Et il étendit devant lui ses longs bras armés de griffes en répétant :
— Au nom des Globes, au nom des Roues, au nom des Bêtes mystérieuses, descends parmi ceux qui ne sont plus.
Nous fîmes quelque pas dans la futaie pour voir l’objet sur lequel Mosaïde étendait ses bras et sa colère, et ma surprise fut grande de découvrir M. Jérôme Coignard, accroché par un pan de son habit à un buisson d’épine. Le désordre de la nuit paraissait sur toute sa personne ; son collet et ses chausses déchirés, ses bas souillés de boue, sa chemise ouverte, rappelaient pitoyablement nos communes mésaventures, et, qui pis est, l’enflure de son nez gâtait cet air noble et riant qui jamais ne quittait son visage.

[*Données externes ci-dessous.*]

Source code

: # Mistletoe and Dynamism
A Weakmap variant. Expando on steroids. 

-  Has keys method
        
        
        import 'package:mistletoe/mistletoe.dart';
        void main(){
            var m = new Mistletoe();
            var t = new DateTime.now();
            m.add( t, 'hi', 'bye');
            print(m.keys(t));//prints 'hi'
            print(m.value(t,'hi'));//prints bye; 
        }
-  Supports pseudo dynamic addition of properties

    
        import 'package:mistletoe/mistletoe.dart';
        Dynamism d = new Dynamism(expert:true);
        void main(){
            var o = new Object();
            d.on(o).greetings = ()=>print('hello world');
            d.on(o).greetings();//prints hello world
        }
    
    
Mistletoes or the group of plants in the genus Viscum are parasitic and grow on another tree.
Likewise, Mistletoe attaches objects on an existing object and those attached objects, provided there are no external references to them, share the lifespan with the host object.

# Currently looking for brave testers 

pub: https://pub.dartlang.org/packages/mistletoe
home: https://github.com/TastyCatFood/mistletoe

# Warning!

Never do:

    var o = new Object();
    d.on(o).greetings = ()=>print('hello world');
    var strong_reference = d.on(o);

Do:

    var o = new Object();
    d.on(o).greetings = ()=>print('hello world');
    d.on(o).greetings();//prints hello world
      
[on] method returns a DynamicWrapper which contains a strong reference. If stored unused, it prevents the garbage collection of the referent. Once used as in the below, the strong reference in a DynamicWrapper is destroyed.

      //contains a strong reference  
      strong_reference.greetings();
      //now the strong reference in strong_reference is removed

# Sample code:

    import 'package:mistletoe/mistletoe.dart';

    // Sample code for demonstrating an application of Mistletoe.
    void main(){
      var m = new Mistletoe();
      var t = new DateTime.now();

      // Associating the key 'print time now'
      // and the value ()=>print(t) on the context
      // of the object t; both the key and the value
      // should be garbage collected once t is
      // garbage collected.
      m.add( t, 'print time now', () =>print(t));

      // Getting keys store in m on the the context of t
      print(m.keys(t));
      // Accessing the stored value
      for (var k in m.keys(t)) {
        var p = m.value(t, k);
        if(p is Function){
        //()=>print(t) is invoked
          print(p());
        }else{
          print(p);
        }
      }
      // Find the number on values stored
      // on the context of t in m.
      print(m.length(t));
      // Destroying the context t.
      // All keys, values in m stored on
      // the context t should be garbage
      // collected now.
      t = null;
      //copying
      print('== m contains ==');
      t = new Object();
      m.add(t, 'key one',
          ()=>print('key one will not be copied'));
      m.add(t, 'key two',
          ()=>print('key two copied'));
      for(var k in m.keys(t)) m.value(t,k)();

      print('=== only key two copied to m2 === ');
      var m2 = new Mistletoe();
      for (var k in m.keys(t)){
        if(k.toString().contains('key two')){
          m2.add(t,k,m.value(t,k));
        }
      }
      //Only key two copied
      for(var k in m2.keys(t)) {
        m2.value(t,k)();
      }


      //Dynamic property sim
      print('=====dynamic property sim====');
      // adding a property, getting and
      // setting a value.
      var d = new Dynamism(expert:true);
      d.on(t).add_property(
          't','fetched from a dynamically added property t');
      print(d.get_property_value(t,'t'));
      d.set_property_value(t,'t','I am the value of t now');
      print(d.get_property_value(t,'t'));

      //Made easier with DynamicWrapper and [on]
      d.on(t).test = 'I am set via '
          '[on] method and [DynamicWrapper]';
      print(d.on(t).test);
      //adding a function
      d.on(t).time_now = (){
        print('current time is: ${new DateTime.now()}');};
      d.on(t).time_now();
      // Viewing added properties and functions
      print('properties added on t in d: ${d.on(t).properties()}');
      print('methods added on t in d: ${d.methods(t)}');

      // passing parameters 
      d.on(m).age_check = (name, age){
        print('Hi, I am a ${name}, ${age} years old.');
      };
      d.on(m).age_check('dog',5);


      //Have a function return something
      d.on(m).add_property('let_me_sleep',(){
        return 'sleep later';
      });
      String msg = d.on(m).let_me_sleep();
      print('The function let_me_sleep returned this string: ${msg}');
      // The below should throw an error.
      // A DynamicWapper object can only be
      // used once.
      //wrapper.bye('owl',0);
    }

Je courus à lui et le tirai si heureusement des épines, qu’il n’y laissa qu’un morceau de sa culotte. Et Mosaïde, n’ayant plus rien à maudire, rentra dans sa maison. Comme il n’était chaussé que de savates, je remarquai alors qu’il avait la jambe plantée au milieu du pied en sorte que le talon était presque aussi saillant par derrière que le cou-de-pied par devant. Cette disposition rendait très disgracieuse sa démarche, qui eût été noble sans cela.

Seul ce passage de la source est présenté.